- **PROBLEM REQUIREMENTS**: Starting from the first line below, count the lines carrying the string "Lernperiode" and answer with the count by itself.

(DATA FOR THIS TASK begins)

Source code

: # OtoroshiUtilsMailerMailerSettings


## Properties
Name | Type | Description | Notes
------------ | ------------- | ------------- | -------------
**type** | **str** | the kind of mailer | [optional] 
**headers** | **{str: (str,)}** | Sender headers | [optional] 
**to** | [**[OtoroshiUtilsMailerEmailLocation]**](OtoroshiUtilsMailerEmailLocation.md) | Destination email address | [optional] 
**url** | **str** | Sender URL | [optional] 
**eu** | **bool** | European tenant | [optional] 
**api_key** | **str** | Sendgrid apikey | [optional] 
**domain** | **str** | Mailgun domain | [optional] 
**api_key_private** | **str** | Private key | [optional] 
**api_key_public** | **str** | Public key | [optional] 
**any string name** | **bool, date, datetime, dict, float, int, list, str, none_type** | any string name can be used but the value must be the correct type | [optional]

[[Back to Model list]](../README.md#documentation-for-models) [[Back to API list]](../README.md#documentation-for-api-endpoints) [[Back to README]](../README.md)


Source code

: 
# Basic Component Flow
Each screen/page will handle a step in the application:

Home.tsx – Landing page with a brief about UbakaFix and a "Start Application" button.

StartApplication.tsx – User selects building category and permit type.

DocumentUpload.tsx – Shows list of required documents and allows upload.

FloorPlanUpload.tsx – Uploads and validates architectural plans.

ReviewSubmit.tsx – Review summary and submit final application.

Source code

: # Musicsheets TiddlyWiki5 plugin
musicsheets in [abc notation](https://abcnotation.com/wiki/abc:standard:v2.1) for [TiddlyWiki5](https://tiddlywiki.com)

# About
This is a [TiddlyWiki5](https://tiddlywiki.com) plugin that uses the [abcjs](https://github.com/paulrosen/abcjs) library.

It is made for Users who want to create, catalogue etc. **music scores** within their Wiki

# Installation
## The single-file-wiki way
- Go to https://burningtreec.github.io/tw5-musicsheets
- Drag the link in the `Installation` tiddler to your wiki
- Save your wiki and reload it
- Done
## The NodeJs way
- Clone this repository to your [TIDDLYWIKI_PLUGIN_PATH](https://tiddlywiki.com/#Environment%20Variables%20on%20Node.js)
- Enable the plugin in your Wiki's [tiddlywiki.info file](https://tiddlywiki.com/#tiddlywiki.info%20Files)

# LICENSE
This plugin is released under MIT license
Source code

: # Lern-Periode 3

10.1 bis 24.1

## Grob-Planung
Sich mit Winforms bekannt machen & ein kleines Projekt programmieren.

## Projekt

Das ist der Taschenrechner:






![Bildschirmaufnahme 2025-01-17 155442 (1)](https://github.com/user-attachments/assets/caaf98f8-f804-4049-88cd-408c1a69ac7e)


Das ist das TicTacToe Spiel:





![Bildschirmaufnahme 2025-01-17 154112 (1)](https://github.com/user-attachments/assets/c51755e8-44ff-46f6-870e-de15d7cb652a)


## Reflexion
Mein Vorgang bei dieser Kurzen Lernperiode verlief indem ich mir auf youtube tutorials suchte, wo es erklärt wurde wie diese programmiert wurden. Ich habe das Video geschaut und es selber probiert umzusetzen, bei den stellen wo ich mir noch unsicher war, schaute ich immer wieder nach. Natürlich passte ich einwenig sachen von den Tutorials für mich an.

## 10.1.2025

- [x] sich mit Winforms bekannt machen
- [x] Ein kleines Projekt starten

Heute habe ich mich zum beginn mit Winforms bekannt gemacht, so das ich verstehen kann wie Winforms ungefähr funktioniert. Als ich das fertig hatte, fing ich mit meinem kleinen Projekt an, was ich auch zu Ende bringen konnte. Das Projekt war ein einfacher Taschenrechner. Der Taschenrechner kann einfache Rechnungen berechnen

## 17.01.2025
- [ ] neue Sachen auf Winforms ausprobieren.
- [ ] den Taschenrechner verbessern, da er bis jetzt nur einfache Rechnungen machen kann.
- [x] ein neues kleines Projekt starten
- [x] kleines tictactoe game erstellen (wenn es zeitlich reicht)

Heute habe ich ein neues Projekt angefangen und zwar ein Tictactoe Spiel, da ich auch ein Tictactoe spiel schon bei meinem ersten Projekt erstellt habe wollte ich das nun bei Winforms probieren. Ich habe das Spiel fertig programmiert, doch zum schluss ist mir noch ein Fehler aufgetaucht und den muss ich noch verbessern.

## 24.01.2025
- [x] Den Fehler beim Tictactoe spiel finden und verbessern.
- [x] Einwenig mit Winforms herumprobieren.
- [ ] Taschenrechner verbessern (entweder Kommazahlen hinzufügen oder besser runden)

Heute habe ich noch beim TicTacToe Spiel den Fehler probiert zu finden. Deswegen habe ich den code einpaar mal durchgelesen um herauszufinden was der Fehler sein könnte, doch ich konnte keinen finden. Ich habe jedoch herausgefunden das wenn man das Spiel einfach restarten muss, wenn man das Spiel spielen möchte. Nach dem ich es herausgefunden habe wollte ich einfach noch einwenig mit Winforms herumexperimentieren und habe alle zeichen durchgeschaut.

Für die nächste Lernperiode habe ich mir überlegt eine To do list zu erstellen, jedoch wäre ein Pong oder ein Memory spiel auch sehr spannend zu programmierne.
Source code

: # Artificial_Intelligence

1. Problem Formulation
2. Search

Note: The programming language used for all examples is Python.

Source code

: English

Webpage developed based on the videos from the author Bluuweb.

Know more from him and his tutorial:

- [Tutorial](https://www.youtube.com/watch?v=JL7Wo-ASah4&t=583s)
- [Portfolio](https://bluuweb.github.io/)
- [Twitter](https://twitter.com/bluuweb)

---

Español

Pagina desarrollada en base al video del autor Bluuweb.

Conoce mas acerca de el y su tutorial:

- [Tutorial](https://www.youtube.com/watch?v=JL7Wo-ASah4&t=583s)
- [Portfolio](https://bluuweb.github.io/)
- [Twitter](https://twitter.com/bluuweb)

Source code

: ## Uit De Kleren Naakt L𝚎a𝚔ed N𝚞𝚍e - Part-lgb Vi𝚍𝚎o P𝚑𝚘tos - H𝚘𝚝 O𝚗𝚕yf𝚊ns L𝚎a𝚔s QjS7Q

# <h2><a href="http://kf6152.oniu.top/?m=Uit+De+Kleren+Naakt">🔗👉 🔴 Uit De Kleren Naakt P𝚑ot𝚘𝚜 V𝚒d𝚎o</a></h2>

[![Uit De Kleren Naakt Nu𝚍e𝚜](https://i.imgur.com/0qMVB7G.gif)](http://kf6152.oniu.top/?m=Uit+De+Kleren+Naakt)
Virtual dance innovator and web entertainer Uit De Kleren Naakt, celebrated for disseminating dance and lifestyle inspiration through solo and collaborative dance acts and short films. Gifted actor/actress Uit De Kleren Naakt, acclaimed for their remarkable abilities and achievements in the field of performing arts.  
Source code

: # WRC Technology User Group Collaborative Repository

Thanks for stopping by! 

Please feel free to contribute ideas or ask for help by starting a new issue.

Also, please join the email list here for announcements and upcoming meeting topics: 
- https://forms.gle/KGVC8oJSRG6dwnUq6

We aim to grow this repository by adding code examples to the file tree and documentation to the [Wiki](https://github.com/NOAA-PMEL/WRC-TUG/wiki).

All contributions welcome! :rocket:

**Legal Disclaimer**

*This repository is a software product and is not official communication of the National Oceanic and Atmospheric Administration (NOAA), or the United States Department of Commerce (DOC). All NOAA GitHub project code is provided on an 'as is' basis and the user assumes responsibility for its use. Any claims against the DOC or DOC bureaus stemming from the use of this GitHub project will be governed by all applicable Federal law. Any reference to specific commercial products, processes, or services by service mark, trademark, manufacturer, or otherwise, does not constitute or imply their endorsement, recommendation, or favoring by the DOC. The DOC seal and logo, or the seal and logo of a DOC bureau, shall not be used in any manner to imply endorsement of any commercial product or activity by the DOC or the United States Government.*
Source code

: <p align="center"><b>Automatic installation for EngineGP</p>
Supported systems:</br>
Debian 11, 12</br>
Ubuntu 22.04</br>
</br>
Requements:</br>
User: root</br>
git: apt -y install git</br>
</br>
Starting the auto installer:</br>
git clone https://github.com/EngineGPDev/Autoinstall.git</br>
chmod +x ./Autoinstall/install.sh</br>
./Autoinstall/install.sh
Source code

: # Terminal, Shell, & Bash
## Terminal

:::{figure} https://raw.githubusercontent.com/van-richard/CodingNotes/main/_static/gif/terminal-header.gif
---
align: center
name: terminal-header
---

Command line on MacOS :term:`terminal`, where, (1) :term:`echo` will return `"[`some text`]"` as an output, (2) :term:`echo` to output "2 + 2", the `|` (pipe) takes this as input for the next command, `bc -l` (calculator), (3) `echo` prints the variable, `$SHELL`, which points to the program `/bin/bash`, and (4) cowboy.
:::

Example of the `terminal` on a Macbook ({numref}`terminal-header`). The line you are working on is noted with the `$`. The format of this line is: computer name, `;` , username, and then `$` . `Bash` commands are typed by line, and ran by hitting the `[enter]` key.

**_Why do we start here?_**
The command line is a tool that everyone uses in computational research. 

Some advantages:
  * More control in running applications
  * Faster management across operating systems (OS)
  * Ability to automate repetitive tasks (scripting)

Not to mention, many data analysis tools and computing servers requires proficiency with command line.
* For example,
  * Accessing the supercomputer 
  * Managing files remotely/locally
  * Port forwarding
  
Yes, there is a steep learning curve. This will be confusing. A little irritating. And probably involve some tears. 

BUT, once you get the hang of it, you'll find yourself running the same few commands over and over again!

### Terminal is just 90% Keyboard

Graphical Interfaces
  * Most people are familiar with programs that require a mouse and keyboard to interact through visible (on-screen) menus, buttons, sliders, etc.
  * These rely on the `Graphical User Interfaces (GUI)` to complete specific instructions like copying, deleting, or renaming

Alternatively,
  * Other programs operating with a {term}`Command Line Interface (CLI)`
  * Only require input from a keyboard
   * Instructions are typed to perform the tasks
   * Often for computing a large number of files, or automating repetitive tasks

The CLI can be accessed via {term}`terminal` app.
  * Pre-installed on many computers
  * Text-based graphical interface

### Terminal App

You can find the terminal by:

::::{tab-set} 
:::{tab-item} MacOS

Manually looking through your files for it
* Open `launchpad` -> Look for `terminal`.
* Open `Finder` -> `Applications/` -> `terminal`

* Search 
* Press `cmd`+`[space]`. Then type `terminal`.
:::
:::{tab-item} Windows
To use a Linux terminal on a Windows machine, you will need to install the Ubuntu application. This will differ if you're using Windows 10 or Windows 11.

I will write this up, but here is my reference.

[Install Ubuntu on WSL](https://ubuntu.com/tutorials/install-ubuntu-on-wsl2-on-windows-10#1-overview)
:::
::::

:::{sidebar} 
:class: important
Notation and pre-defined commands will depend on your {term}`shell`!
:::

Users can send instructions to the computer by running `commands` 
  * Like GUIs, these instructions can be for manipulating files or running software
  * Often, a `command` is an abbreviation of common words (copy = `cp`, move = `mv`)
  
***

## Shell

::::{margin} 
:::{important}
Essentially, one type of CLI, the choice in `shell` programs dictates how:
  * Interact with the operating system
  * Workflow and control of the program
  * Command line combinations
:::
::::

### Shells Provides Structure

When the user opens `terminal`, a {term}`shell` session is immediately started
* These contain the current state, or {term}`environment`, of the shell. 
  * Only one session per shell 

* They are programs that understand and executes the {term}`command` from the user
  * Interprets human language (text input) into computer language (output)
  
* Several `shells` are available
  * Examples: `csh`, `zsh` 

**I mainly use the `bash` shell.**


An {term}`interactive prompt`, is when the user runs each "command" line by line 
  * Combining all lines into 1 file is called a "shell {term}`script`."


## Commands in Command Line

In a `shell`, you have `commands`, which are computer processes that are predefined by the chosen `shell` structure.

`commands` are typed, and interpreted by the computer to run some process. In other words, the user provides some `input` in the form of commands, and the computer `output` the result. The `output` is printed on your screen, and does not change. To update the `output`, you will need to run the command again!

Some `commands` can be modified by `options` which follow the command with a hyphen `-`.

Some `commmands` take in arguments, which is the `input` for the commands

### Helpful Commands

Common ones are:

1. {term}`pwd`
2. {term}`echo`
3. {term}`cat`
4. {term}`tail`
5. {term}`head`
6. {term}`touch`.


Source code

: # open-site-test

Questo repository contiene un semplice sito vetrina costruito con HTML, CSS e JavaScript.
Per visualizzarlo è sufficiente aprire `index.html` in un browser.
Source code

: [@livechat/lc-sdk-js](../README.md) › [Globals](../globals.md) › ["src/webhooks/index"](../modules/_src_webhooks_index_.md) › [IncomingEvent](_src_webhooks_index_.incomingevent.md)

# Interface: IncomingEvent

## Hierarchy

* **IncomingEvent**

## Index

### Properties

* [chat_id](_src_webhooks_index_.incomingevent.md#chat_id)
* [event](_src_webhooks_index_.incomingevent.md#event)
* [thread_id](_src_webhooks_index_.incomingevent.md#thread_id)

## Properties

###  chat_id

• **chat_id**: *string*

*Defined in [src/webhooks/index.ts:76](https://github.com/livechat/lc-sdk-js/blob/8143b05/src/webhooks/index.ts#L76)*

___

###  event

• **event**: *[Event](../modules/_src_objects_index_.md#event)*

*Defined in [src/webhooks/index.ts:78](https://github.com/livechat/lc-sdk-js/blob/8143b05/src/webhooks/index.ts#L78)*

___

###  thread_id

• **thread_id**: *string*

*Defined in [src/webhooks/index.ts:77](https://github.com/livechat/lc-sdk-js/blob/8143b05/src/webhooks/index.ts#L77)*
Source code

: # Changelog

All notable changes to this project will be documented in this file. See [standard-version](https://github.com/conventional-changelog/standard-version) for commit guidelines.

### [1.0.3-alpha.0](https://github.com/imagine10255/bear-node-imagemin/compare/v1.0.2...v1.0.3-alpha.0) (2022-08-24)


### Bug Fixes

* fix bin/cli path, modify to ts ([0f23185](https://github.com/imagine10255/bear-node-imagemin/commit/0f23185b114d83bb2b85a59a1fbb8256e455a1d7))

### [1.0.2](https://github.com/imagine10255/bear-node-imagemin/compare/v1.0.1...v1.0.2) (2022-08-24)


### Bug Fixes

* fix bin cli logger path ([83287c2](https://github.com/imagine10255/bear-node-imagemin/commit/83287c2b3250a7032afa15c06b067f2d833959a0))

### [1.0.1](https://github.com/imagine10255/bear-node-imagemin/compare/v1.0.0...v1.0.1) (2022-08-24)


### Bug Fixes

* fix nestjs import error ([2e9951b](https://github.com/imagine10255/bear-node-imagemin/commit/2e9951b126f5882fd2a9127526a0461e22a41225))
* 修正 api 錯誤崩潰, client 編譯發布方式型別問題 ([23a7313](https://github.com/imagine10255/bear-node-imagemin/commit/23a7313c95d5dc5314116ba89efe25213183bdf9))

(DATA FOR THIS TASK ends)

- **WRITTEN RESPONSE**: 2